[Data to process]
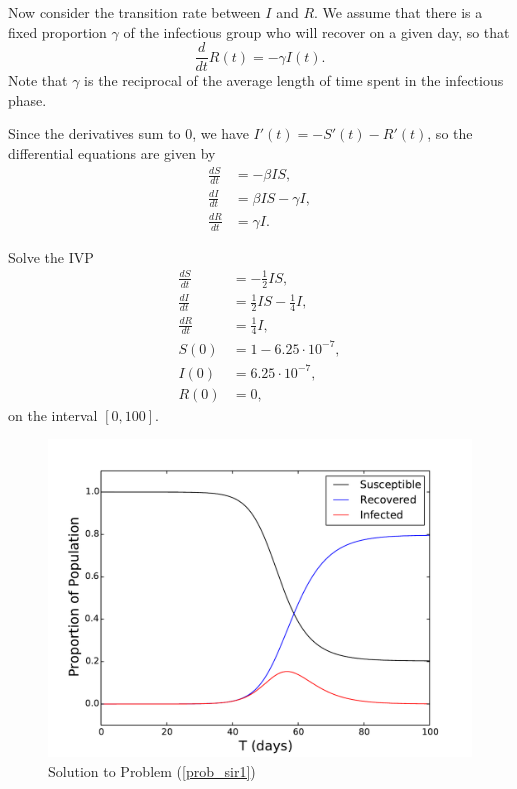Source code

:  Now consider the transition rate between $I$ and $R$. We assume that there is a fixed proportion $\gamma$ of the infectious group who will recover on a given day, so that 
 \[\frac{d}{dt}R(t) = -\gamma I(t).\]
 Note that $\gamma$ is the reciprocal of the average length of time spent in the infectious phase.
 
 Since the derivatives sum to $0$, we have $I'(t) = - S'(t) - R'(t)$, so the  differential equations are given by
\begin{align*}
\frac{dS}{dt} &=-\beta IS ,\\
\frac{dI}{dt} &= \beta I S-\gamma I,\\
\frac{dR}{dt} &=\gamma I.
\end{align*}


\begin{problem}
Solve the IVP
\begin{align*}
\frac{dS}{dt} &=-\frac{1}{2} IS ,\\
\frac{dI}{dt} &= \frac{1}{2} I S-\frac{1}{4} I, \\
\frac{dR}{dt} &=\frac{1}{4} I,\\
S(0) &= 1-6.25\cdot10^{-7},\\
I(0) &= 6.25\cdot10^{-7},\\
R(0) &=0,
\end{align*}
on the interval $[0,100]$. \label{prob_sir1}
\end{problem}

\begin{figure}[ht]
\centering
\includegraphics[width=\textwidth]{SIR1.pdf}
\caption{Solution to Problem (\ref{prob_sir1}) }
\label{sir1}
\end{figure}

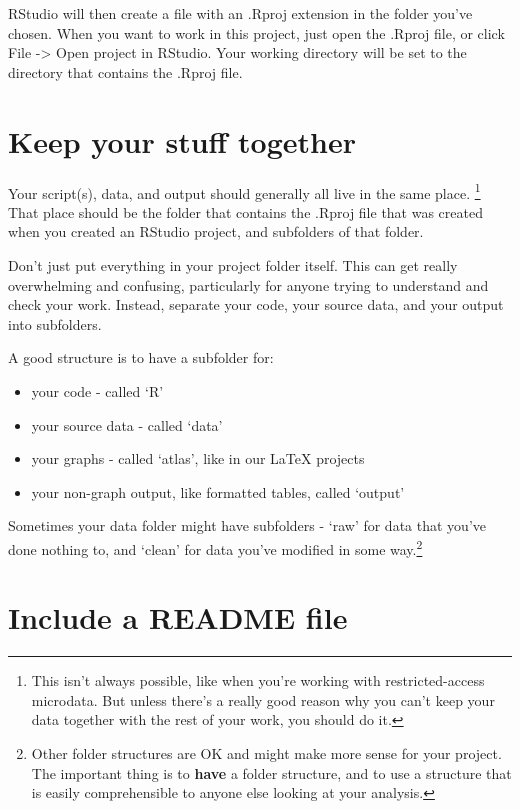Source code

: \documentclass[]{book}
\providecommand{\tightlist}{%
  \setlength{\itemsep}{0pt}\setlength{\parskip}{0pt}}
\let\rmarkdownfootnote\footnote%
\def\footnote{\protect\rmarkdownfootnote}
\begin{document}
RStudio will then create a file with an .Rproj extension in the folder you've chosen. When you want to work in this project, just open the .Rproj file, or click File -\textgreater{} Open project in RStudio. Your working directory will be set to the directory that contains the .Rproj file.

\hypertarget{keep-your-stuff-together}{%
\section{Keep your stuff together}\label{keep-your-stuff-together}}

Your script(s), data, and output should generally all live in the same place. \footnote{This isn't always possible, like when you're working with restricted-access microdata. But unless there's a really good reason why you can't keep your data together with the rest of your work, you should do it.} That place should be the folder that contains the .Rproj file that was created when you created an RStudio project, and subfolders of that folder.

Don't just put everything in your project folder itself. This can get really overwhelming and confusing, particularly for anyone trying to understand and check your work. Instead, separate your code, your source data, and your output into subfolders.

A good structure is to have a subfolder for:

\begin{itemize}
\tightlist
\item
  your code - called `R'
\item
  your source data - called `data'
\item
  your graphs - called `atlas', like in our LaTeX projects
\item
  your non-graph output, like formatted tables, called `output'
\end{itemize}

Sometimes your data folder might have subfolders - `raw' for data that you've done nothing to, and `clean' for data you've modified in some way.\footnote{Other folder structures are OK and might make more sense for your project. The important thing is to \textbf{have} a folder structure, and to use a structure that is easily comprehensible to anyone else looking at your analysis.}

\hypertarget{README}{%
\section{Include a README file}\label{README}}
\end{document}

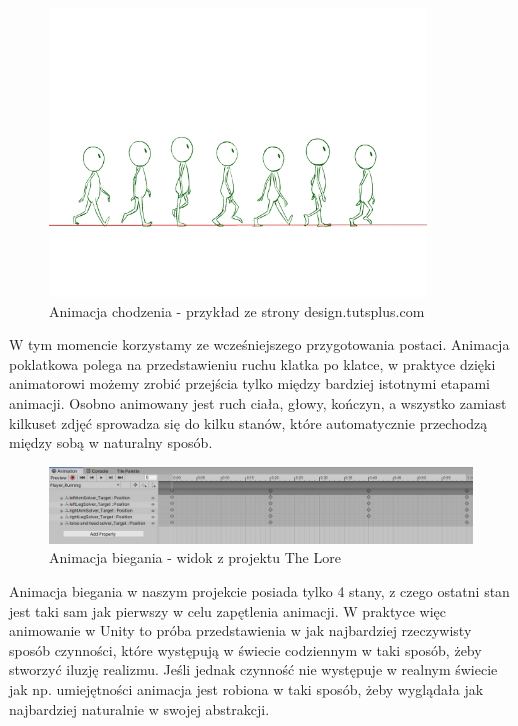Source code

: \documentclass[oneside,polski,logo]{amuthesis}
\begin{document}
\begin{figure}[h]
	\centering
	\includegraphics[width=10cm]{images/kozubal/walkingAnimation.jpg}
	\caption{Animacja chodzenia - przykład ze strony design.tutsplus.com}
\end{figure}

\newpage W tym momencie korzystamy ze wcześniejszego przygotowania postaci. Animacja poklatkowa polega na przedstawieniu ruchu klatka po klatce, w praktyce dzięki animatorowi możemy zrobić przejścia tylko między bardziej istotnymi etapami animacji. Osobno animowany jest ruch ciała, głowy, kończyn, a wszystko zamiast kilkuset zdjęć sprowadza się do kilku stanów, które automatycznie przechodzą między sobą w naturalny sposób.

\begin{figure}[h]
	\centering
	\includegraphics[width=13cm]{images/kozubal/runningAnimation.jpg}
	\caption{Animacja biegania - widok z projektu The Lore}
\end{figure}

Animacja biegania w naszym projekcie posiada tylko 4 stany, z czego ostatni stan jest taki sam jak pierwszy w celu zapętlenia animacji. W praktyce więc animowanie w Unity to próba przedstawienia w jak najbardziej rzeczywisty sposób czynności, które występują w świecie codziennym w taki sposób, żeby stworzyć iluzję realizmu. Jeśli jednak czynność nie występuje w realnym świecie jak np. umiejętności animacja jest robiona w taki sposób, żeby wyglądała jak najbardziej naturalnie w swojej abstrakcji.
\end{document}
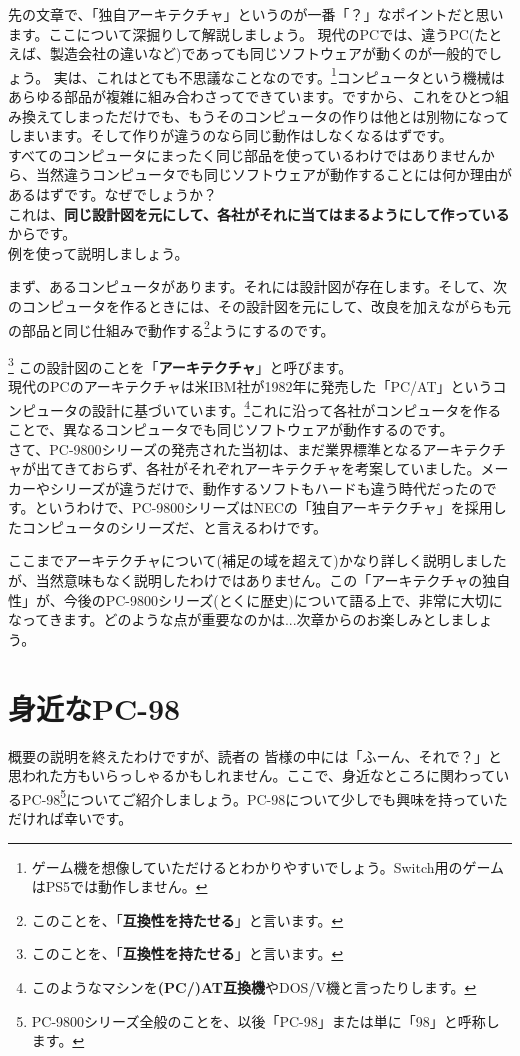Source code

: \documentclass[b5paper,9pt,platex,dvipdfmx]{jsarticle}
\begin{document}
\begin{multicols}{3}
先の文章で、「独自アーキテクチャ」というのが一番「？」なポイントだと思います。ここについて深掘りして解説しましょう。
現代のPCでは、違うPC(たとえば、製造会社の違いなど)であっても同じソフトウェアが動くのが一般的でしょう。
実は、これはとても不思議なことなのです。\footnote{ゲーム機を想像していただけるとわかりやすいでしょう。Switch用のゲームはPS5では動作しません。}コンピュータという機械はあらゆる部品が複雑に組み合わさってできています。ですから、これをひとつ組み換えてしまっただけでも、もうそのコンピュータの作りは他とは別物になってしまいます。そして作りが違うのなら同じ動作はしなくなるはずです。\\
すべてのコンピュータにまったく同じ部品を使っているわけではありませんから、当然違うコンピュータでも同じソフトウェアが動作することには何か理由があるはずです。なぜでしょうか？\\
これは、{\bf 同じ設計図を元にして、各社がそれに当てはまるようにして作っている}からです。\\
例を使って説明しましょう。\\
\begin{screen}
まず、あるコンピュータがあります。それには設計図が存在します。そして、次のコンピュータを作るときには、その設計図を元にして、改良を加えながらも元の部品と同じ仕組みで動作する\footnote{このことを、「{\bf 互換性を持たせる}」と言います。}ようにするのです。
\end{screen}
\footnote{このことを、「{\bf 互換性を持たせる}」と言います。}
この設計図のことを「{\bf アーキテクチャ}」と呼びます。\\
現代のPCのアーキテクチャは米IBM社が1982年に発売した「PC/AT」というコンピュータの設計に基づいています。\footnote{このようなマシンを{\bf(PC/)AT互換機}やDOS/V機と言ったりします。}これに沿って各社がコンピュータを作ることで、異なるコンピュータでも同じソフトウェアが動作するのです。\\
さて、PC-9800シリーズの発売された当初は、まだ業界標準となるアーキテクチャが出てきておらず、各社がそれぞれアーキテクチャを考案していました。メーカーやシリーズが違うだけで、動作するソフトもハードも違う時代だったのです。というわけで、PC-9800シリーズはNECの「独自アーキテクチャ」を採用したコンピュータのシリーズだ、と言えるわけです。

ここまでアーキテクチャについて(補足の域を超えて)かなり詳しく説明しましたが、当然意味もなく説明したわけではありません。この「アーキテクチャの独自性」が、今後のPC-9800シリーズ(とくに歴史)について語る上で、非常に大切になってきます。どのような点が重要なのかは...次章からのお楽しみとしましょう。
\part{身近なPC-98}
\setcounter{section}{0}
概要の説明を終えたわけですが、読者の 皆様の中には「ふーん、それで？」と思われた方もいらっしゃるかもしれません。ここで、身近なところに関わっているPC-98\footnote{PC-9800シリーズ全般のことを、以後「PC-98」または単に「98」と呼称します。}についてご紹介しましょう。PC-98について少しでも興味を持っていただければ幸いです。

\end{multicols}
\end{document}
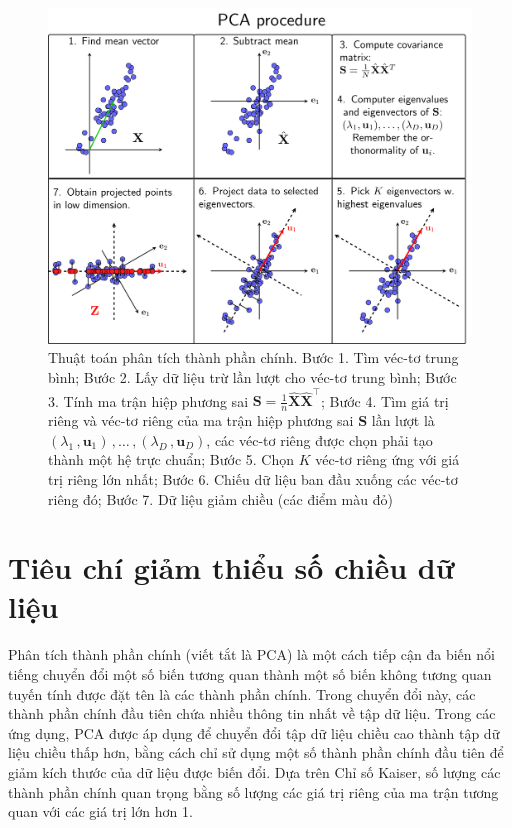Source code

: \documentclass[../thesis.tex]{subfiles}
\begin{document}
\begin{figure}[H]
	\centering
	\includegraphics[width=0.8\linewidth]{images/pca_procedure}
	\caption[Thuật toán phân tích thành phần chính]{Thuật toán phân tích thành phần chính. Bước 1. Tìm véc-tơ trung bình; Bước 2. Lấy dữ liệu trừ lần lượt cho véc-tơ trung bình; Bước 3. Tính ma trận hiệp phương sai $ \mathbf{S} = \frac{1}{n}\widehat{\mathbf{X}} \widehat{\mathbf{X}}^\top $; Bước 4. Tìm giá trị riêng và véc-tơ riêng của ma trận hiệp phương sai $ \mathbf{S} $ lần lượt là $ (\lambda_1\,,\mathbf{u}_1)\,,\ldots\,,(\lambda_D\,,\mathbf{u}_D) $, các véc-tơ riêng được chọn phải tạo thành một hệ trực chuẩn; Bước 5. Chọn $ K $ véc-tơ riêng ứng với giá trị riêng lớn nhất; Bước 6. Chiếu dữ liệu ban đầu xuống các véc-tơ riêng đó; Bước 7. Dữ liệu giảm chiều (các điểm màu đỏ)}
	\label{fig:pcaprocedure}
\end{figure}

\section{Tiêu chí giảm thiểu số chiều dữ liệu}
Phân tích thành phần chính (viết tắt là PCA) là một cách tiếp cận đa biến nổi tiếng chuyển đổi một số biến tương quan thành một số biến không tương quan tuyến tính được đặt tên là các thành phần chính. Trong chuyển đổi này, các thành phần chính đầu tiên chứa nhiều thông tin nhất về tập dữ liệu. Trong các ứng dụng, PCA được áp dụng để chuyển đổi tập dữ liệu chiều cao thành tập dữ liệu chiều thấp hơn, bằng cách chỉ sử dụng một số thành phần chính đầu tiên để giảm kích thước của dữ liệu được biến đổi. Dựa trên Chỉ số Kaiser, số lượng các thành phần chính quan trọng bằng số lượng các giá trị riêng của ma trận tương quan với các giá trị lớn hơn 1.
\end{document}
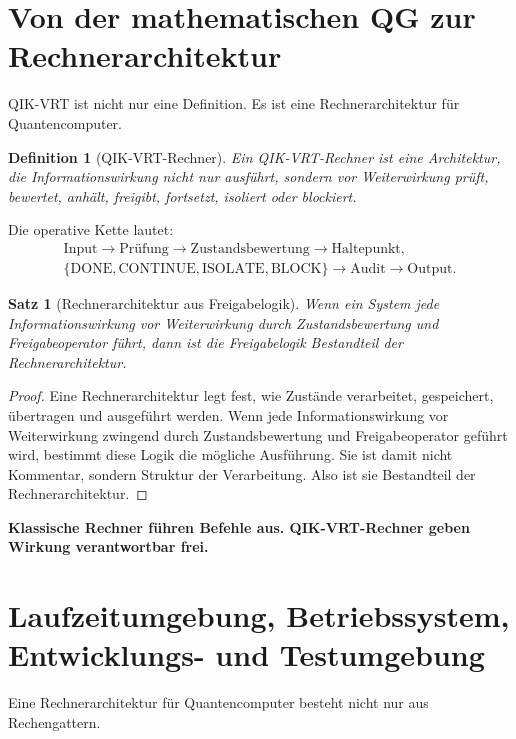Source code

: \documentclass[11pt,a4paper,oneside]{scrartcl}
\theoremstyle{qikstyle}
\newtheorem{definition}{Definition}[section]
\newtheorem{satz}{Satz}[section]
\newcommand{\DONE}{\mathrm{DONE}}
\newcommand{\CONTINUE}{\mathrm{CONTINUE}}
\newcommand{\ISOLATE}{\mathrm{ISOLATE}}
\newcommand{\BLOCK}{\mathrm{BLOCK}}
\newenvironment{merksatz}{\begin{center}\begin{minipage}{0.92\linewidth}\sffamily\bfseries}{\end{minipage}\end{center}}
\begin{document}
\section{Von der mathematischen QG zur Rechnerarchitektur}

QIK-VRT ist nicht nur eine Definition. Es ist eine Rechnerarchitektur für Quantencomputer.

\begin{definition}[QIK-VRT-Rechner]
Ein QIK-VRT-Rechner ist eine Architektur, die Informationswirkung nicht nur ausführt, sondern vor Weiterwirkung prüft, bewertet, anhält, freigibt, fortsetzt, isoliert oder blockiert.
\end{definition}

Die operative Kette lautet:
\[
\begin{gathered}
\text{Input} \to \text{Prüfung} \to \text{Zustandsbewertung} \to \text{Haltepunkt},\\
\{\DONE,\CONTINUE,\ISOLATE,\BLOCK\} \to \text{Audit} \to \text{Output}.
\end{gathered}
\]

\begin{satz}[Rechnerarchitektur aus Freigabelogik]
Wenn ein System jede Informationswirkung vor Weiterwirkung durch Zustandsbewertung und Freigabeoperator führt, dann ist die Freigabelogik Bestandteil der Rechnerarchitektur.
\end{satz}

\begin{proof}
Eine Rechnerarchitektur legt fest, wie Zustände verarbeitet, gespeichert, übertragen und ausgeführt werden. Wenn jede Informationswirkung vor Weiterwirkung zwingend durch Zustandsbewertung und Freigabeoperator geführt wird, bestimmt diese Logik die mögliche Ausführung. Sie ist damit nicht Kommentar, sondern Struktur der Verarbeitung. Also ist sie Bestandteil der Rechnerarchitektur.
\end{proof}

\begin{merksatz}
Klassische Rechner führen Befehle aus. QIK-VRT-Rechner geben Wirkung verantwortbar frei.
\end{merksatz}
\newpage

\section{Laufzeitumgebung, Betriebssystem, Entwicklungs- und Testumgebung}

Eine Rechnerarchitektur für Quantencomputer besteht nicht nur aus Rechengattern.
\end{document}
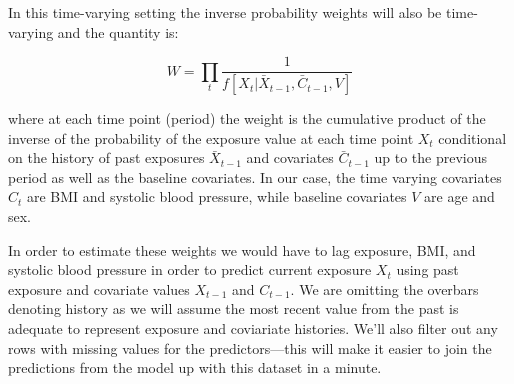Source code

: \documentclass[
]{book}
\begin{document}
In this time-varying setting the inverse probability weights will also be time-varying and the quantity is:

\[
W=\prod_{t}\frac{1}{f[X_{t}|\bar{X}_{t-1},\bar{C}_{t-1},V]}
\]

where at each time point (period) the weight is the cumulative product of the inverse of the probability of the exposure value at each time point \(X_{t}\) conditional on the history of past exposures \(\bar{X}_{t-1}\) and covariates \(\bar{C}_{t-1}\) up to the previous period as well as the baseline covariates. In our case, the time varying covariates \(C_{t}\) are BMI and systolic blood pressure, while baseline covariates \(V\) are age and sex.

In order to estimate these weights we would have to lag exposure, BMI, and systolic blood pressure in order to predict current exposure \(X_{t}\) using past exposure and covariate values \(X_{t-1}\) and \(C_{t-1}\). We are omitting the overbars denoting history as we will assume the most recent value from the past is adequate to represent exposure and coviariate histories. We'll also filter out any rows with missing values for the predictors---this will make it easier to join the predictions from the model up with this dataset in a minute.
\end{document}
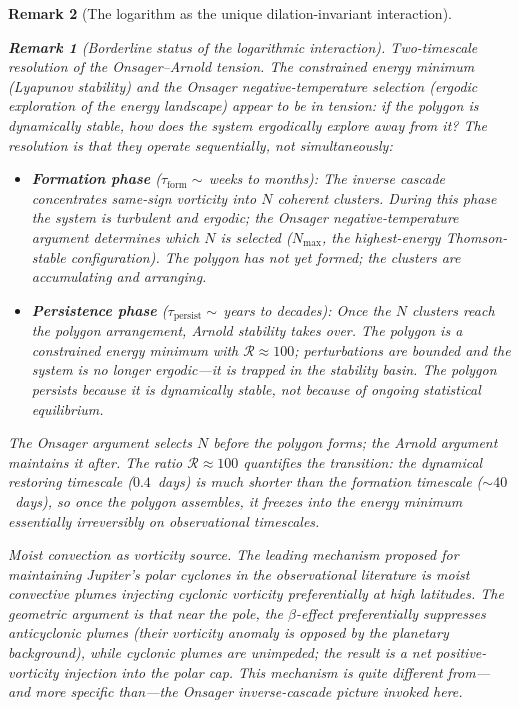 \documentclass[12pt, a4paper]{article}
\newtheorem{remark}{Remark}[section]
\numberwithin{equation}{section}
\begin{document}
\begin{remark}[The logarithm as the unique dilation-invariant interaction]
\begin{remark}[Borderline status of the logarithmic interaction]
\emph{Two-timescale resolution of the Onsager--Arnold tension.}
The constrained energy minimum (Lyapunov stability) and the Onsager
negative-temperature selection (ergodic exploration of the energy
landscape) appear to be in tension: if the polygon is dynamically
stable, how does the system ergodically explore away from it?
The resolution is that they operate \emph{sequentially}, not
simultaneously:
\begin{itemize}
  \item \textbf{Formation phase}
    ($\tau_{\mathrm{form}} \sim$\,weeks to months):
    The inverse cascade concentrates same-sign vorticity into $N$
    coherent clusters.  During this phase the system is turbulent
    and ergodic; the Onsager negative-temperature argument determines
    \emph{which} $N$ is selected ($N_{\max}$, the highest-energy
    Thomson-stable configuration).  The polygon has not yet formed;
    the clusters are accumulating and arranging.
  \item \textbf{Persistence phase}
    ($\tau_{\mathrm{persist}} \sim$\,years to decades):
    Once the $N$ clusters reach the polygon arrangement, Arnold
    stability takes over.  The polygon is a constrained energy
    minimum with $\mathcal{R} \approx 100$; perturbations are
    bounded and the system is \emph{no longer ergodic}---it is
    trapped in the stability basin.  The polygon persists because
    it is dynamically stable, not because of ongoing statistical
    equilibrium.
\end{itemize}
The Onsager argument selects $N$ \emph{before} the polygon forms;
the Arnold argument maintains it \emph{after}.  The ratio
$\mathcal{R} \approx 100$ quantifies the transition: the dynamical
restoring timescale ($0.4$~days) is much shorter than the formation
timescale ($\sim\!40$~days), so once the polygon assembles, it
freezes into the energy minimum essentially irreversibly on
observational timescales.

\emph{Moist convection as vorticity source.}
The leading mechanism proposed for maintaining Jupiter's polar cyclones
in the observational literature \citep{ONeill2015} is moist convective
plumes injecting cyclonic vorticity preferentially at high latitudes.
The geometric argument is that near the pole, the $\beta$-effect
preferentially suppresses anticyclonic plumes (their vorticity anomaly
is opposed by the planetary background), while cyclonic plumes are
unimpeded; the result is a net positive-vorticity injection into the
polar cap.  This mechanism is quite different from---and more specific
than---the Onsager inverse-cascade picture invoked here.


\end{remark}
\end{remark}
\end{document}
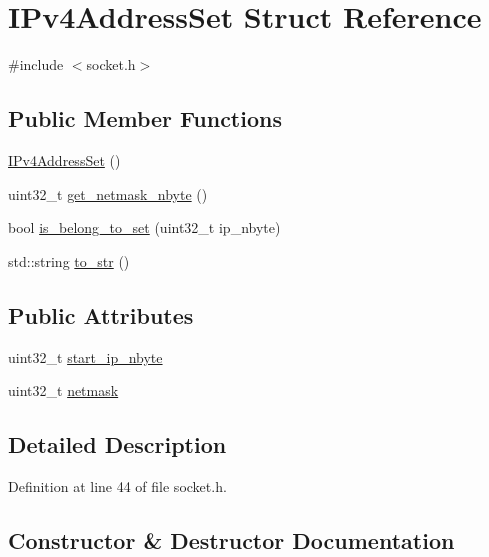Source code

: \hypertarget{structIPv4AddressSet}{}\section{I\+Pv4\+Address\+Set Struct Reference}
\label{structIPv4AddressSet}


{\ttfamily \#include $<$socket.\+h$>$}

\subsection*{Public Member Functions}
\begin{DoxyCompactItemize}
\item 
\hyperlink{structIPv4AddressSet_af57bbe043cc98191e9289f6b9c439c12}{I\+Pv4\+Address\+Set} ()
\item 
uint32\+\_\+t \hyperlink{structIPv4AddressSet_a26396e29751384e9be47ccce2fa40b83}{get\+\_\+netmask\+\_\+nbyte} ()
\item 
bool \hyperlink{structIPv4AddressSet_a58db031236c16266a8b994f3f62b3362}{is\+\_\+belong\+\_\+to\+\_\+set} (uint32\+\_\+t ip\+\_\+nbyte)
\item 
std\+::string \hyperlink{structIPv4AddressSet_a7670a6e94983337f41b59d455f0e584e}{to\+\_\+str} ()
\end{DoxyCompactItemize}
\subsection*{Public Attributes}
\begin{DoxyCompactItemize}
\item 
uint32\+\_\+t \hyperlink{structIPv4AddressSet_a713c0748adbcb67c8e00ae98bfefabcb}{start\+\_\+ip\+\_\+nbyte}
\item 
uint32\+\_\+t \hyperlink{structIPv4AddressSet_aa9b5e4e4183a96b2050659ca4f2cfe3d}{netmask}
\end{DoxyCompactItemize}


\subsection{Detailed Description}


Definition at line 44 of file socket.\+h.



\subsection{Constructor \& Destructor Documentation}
[/Data to process]
> [Description of the task]: Using the listing, filter for "tylko" and return the matching lines.

> [Output below]:
\newpage W tym momencie korzystamy ze wcześniejszego przygotowania postaci. Animacja poklatkowa polega na przedstawieniu ruchu klatka po klatce, w praktyce dzięki animatorowi możemy zrobić przejścia tylko między bardziej istotnymi etapami animacji. Osobno animowany jest ruch ciała, głowy, kończyn, a wszystko zamiast kilkuset zdjęć sprowadza się do kilku stanów, które automatycznie przechodzą między sobą w naturalny sposób.
Animacja biegania w naszym projekcie posiada tylko 4 stany, z czego ostatni stan jest taki sam jak pierwszy w celu zapętlenia animacji. W praktyce więc animowanie w Unity to próba przedstawienia w jak najbardziej rzeczywisty sposób czynności, które występują w świecie codziennym w taki sposób, żeby stworzyć iluzję realizmu. Jeśli jednak czynność nie występuje w realnym świecie jak np. umiejętności animacja jest robiona w taki sposób, żeby wyglądała jak najbardziej naturalnie w swojej abstrakcji.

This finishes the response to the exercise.